His years of dedication and accomplishment have not gone unnoticed. He has been the recipient of the Henry and Selma Otte Distinguished Teacher Award by The Pennington School, and most recently, was selected as New Jersey Council Teachers of English Educator of the Year. This is a prestigious award given to a teacher who embodies dedication, dynamism, scholarship, and creativity.
Hutnik was honored for his creative, innovative, and collaborative work as a teacher.
“I am humbled by this honor, and gladly accept it on behalf of all my fellow educators at Pennington and in New Jersey,” he said at the award ceremony. “To continually be both student and teacher during a career is a gift. Each day, there are multiple opportunities to learn from co-workers and students alike. Over the decades, I have learned many things: to listen more than lecture, and to ask more than answer, to value habits over homework, and progress over perfection.”

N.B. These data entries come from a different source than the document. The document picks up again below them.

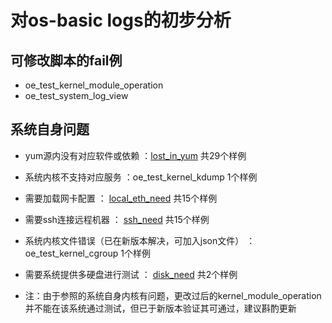 # 对os-basic logs的初步分析

## 可修改脚本的fail例
- oe_test_kernel_module_operation
- oe_test_system_log_view

## 系统自身问题
- yum源内没有对应软件或依赖 ：[lost_in_yum](./list_and_details/lost_in_yum.list) 共29个样例
- 系统内核不支持对应服务 ：oe_test_kernel_kdump 1个样例
- 需要加载网卡配置 ： [local_eth_need](./list_and_details/local_eth_need) 共15个样例
- 需要ssh连接远程机器 ： [ssh_need](./list_and_details/ssh_need) 共15个样例
- 系统内核文件错误（已在新版本解决，可加入json文件） ： oe_test_kernel_cgroup 1个样例
- 需要系统提供多硬盘进行测试 ： [disk_need](./list_and_details/disk_need) 共2个样例

- 注：由于参照的系统自身内核有问题，更改过后的kernel_module_operation并不能在该系统通过测试，但已于新版本验证其可通过，建议斟酌更新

Hutnik’s career in education has been a remarkable journey, including global teaching experience. After graduating from James Madison University in Virginia, he later received a Master of Arts in English from the College of New Jersey.
From 1996 to 1998, he worked abroad as an instructor in English to Japanese students in a variety of classroom settings; he taught ESL classes for students aged 7 to 75, and was a lecturer and mentor for new teachers.
At a public high school in Kudamatsu, Japan, he designed and taught three first year English courses with a 40-student enrollment per class, concentrating on English grammar, basic conversation, and pronunciation.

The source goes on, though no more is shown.